Stored entries
····················
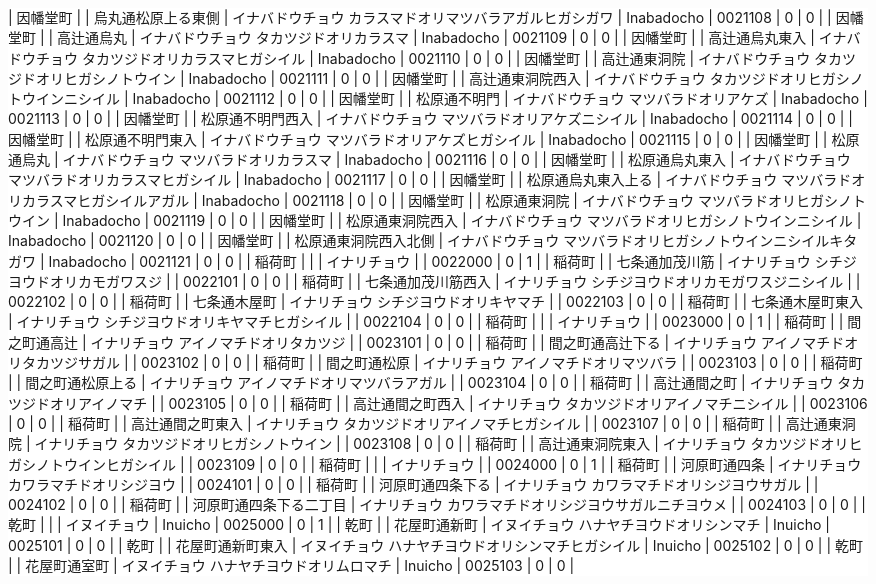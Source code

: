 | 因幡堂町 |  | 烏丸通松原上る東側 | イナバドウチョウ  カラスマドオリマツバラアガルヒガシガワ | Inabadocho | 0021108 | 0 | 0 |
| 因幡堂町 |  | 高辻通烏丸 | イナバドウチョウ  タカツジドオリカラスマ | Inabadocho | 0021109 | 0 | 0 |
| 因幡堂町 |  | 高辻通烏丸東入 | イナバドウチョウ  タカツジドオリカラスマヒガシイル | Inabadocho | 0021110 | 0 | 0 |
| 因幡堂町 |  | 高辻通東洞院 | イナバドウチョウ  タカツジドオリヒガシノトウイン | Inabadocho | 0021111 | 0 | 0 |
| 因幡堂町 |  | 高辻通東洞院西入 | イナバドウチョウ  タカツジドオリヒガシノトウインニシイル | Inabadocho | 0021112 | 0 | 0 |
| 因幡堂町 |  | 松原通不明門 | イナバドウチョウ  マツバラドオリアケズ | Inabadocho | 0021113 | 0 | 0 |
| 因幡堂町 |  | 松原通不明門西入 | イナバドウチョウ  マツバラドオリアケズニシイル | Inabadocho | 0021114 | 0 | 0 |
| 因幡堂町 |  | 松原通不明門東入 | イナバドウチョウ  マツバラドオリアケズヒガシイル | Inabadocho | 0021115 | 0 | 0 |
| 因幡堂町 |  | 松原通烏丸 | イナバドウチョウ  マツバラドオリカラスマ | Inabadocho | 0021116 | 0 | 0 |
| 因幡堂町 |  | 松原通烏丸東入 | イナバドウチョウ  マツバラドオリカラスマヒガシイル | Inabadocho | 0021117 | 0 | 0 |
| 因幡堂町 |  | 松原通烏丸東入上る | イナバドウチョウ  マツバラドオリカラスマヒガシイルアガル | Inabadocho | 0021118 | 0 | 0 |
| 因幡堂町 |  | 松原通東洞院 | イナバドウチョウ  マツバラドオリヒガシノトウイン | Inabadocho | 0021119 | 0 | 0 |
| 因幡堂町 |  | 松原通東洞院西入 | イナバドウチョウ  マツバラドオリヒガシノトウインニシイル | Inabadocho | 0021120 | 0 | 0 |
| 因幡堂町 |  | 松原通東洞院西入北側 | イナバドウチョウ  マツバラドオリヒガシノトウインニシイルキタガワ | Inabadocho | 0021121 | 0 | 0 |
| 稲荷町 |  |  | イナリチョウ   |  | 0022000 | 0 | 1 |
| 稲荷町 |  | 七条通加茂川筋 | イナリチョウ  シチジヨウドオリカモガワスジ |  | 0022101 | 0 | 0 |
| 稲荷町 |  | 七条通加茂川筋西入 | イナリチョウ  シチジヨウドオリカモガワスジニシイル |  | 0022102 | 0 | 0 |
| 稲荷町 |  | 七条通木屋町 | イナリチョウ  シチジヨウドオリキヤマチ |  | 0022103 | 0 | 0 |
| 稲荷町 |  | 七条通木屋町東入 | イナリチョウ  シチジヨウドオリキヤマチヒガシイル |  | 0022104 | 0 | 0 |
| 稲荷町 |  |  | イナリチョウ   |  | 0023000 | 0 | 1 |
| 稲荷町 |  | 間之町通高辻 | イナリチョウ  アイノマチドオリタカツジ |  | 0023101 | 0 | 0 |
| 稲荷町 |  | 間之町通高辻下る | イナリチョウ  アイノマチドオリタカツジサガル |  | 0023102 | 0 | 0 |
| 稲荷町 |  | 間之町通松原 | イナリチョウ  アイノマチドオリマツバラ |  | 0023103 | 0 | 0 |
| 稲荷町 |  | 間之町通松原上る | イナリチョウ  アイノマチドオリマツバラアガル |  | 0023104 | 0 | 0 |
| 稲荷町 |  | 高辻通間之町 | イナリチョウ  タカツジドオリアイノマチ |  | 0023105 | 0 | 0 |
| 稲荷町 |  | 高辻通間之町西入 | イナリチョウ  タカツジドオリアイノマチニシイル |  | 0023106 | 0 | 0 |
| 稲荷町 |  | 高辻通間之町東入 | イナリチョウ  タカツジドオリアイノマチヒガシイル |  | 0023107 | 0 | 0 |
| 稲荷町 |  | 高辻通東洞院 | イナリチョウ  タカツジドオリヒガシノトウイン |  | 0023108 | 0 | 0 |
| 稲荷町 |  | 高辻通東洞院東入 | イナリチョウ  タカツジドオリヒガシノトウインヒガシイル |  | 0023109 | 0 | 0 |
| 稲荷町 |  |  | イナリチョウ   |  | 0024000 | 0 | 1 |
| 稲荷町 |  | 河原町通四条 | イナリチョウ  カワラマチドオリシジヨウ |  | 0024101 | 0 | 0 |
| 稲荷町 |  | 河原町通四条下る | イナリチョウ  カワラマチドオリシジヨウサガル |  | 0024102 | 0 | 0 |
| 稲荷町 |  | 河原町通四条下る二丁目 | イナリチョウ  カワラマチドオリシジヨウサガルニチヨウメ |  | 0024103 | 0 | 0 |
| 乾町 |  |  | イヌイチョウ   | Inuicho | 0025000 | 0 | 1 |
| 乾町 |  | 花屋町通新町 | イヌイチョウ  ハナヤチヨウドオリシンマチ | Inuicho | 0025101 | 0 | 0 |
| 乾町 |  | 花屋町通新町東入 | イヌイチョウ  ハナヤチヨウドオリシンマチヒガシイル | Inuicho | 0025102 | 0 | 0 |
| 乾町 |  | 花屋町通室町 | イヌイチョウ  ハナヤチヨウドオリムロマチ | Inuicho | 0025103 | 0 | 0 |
····················
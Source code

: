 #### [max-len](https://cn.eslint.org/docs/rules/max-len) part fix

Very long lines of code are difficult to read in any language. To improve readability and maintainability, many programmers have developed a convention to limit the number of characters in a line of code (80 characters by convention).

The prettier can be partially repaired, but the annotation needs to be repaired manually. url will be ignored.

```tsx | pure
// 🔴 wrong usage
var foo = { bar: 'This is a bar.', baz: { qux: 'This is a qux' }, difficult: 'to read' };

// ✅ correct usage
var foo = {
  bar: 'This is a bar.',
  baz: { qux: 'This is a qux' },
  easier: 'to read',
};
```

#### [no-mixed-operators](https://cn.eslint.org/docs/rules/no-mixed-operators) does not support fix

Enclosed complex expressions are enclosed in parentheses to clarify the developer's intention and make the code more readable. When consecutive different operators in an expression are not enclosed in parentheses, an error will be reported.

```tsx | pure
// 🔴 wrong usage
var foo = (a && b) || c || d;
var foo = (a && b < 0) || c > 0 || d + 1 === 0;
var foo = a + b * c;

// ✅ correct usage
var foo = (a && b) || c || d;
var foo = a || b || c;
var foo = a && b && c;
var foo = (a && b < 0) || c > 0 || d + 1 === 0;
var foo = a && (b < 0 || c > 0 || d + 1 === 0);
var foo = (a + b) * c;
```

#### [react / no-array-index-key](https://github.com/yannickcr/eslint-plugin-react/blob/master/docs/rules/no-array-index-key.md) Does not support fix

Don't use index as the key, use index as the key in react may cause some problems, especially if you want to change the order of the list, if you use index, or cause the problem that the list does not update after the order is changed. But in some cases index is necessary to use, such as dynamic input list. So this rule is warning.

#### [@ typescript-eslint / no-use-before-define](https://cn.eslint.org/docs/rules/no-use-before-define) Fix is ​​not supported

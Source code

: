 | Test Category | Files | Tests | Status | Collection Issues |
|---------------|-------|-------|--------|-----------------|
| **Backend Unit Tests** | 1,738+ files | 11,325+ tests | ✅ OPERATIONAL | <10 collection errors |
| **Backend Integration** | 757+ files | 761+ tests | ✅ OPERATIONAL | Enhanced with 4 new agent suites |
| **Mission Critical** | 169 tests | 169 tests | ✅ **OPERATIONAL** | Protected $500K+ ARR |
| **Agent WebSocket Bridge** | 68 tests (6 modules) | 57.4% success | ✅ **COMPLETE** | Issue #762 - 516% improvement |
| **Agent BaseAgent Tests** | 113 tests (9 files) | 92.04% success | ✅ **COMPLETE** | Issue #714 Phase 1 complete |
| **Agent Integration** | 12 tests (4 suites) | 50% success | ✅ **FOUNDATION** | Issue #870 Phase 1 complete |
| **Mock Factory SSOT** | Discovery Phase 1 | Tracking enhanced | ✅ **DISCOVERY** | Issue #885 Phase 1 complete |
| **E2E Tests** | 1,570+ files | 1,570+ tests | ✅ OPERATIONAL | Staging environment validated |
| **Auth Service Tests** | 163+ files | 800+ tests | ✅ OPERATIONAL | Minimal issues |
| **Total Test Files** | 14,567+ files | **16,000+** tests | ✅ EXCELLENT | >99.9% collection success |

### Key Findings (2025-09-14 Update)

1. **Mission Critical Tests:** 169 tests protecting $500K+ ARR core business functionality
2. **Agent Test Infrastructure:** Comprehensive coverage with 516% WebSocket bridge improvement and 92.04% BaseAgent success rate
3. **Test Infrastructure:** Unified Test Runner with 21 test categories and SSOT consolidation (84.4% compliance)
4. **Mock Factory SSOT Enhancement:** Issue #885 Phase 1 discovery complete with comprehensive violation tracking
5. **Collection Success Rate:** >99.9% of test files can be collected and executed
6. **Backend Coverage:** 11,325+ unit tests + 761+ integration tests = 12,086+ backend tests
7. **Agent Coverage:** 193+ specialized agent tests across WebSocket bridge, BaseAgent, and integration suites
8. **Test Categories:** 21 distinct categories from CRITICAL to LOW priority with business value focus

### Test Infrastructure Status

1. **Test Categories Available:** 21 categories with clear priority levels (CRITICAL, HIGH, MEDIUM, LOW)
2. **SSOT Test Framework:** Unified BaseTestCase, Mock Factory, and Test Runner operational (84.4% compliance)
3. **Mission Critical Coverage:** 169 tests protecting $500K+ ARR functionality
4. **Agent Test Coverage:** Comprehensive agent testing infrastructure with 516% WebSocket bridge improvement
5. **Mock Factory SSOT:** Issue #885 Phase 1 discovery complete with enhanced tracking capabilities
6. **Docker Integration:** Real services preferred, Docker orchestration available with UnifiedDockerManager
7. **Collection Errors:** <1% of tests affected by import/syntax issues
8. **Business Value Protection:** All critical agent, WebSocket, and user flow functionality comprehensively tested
····················
-- Task brief --
If a line in the data above holds the string "Inuicho", report that line.

-- Solution to this exercise --
| 乾町 |  |  | イヌイチョウ   | Inuicho | 0025000 | 0 | 1 |
| 乾町 |  | 花屋町通新町 | イヌイチョウ  ハナヤチヨウドオリシンマチ | Inuicho | 0025101 | 0 | 0 |
| 乾町 |  | 花屋町通新町東入 | イヌイチョウ  ハナヤチヨウドオリシンマチヒガシイル | Inuicho | 0025102 | 0 | 0 |
| 乾町 |  | 花屋町通室町 | イヌイチョウ  ハナヤチヨウドオリムロマチ | Inuicho | 0025103 | 0 | 0 |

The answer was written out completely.